今回は少し長めですが、ぜひ読んでいってください!

 日差しが空から強く照り付けている中、私たち二人はゆっくり着実に帝都への道のりを歩んでいた。

 永遠に続くかに思えた筋トレについての話は、ここでやっと終わりを迎え、少し安堵感に満ちていたその頃、そろそろ休憩を挟もうかということになった。

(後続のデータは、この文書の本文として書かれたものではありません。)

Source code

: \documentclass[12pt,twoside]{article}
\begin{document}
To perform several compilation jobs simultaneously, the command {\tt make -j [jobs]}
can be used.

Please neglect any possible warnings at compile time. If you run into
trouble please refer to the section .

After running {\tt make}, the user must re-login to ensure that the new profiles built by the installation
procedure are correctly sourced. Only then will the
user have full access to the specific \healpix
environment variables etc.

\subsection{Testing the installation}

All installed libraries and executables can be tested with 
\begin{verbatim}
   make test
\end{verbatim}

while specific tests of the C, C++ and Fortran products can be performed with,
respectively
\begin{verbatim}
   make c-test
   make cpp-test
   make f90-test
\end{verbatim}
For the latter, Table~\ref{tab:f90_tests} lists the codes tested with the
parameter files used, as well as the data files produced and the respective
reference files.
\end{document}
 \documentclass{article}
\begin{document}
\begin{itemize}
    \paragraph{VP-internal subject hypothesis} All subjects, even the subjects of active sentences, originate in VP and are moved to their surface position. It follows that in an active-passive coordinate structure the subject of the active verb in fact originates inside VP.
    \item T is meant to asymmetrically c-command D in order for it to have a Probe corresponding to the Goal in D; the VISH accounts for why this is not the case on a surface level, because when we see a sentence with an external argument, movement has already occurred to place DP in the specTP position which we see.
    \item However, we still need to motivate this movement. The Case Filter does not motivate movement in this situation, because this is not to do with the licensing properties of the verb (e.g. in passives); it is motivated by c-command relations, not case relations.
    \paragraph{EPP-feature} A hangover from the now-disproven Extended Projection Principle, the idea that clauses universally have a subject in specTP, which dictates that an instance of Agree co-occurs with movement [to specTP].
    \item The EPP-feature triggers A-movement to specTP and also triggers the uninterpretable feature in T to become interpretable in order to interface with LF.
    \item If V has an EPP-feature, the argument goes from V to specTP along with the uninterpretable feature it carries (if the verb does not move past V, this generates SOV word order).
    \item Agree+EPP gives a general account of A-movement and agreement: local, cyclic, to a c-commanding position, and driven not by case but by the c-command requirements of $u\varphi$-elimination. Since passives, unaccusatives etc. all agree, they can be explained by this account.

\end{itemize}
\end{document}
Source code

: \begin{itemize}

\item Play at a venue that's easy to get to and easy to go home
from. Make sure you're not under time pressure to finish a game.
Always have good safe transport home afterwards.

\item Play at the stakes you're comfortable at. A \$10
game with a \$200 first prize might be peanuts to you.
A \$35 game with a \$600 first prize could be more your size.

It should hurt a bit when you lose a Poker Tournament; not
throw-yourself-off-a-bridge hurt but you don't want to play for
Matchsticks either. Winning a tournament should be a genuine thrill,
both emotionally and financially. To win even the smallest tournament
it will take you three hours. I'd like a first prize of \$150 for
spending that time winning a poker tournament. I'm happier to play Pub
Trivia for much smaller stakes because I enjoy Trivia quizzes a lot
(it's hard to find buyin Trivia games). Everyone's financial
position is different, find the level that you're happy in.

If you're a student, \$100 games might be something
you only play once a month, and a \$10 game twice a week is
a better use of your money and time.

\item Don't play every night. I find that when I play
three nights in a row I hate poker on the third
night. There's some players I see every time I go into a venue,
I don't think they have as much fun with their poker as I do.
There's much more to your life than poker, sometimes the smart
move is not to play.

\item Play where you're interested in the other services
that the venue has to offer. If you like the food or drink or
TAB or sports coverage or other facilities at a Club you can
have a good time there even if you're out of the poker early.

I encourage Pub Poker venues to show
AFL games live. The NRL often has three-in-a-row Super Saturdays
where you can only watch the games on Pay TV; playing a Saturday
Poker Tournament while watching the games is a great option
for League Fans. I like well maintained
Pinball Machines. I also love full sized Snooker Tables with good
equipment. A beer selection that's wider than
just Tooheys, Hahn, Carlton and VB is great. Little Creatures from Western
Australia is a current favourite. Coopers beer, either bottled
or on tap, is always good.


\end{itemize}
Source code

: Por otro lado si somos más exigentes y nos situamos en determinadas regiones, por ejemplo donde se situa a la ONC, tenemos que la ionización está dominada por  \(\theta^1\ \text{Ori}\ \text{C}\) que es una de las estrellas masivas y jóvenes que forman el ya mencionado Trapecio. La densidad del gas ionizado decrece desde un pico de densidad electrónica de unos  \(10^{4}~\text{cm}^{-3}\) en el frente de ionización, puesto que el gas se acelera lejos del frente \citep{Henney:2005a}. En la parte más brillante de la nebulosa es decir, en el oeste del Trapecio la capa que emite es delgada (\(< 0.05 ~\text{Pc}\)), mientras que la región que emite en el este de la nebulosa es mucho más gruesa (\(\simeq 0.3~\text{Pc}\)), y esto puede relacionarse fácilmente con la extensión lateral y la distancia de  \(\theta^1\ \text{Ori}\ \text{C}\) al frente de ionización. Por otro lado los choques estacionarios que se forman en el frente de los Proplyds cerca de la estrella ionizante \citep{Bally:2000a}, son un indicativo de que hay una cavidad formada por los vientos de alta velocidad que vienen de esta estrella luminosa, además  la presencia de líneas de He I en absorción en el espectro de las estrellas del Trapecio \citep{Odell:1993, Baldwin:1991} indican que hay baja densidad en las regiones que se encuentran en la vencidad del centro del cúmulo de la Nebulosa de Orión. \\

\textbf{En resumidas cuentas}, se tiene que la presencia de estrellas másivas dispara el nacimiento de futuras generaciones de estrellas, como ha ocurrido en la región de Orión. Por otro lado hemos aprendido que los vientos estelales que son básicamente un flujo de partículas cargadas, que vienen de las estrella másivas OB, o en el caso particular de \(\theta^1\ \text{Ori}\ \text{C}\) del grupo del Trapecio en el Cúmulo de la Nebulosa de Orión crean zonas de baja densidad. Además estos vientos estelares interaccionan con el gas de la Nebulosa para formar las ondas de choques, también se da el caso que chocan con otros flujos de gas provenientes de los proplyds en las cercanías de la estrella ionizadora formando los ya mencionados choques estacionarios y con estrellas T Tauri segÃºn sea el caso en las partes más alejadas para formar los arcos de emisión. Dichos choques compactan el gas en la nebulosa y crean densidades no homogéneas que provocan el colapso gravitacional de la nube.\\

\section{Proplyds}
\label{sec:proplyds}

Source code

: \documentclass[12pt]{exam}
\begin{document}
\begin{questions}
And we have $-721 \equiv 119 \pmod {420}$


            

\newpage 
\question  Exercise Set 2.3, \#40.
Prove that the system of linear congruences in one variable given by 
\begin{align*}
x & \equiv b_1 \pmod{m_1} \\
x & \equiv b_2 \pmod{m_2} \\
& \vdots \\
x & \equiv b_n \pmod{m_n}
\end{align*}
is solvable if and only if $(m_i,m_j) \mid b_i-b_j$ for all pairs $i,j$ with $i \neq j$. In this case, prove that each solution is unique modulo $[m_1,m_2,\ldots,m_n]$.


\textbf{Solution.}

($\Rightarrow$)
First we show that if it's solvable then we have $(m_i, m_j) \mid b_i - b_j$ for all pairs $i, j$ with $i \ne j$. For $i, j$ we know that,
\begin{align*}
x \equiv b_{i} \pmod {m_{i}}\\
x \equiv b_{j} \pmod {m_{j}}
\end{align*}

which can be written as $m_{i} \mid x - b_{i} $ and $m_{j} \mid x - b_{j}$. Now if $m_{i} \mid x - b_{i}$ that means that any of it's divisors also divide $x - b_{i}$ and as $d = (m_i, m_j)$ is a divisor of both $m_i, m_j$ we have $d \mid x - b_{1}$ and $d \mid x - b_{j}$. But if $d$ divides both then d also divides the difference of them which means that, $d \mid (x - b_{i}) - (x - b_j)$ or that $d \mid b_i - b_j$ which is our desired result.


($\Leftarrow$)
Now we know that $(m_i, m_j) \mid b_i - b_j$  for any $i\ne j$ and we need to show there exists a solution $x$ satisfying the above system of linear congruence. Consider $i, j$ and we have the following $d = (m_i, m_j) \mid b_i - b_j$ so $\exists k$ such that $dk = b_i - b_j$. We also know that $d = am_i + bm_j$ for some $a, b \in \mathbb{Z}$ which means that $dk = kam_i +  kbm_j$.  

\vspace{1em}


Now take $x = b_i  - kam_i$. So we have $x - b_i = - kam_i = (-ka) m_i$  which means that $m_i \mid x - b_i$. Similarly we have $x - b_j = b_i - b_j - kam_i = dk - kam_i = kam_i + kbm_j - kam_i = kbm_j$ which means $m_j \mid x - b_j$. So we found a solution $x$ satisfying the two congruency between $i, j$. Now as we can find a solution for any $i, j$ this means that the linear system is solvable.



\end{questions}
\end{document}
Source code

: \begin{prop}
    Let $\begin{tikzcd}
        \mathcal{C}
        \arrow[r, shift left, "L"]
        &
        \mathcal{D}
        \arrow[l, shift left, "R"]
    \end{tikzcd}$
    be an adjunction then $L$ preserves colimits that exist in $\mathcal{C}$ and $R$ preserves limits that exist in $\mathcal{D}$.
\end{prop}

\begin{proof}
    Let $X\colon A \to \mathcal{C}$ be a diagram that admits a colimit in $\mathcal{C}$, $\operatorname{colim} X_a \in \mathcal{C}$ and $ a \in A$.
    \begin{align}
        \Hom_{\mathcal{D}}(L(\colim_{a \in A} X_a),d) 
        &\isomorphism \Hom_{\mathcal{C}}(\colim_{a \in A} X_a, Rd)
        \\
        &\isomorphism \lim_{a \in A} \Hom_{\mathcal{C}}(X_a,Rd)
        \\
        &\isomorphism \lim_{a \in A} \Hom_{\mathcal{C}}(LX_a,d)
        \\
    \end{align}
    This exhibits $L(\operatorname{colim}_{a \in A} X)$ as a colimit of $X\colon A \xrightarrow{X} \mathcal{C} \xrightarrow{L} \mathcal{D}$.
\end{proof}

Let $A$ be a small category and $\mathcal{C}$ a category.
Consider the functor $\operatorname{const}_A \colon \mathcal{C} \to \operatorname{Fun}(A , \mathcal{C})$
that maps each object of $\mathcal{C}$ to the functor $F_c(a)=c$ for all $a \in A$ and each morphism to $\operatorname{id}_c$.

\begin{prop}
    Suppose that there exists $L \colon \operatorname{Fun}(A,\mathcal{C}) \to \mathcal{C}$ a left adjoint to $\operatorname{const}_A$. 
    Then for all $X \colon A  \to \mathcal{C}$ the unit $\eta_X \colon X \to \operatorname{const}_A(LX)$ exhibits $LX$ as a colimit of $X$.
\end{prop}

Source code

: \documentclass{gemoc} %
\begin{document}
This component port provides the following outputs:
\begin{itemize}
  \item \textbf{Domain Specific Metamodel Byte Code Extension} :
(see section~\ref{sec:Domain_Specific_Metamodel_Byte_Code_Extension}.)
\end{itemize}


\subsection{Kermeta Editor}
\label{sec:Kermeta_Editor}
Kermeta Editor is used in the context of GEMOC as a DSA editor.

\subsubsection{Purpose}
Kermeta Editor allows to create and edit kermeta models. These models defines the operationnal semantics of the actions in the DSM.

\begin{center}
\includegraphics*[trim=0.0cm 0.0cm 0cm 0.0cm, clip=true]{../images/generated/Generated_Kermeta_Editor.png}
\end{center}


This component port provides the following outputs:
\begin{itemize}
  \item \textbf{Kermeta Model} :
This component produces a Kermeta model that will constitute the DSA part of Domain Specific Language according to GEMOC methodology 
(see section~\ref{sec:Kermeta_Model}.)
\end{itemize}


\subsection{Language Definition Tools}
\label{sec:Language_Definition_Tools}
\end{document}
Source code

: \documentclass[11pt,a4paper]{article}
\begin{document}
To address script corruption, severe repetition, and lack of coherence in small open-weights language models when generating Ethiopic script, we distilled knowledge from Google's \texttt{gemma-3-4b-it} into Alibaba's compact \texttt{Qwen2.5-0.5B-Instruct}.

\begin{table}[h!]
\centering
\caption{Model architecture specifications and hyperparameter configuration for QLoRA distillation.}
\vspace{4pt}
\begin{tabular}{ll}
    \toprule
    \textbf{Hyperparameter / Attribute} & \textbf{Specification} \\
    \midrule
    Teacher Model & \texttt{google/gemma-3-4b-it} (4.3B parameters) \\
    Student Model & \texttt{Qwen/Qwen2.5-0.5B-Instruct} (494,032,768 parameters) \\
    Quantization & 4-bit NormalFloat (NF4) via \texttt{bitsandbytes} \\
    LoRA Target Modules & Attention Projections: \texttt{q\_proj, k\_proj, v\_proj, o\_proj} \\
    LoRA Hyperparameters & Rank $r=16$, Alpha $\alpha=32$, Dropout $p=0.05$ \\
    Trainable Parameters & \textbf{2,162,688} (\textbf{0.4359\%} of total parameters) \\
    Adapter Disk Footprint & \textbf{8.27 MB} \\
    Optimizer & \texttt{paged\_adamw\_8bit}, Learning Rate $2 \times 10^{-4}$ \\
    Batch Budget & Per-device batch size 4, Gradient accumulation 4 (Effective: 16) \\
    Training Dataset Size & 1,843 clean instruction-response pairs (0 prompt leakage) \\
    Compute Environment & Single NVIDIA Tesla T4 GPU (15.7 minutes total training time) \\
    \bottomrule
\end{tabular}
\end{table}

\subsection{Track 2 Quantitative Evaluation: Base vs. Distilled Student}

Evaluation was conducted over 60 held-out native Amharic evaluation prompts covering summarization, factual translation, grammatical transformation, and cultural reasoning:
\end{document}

「ここで休憩してもいいが、もう少し進んだ方がいい風景が味わえるから、そこで休憩しようと思う」


 今現在、私とルドーがいるところは、軽い上り坂となっている。そこまでキツイ坂という訳ではないが、だいぶ長い間登ってきた気がする。そして先に見えるのは、十段ほどの木の階段で、その先がどうなっているのかはここからは確認できない。周りはピンク色の花を咲かせた名前のわからない植物が生い茂っている。これでも充分綺麗だと私は思うが、はて、この先にはどのような景色が広がっているのだろうか。


「この先には、何があるの?」

「……まあ、見てからのお楽しみだ」


 ルドーは、それしか答えなかった。口で説明するより見た方が早いということか。


 階段を上り始める。一段、二段、三段……一段登るごとに少しずつ景色が広がっていく。六段登ったところで、私の足音は一気に弾んだ。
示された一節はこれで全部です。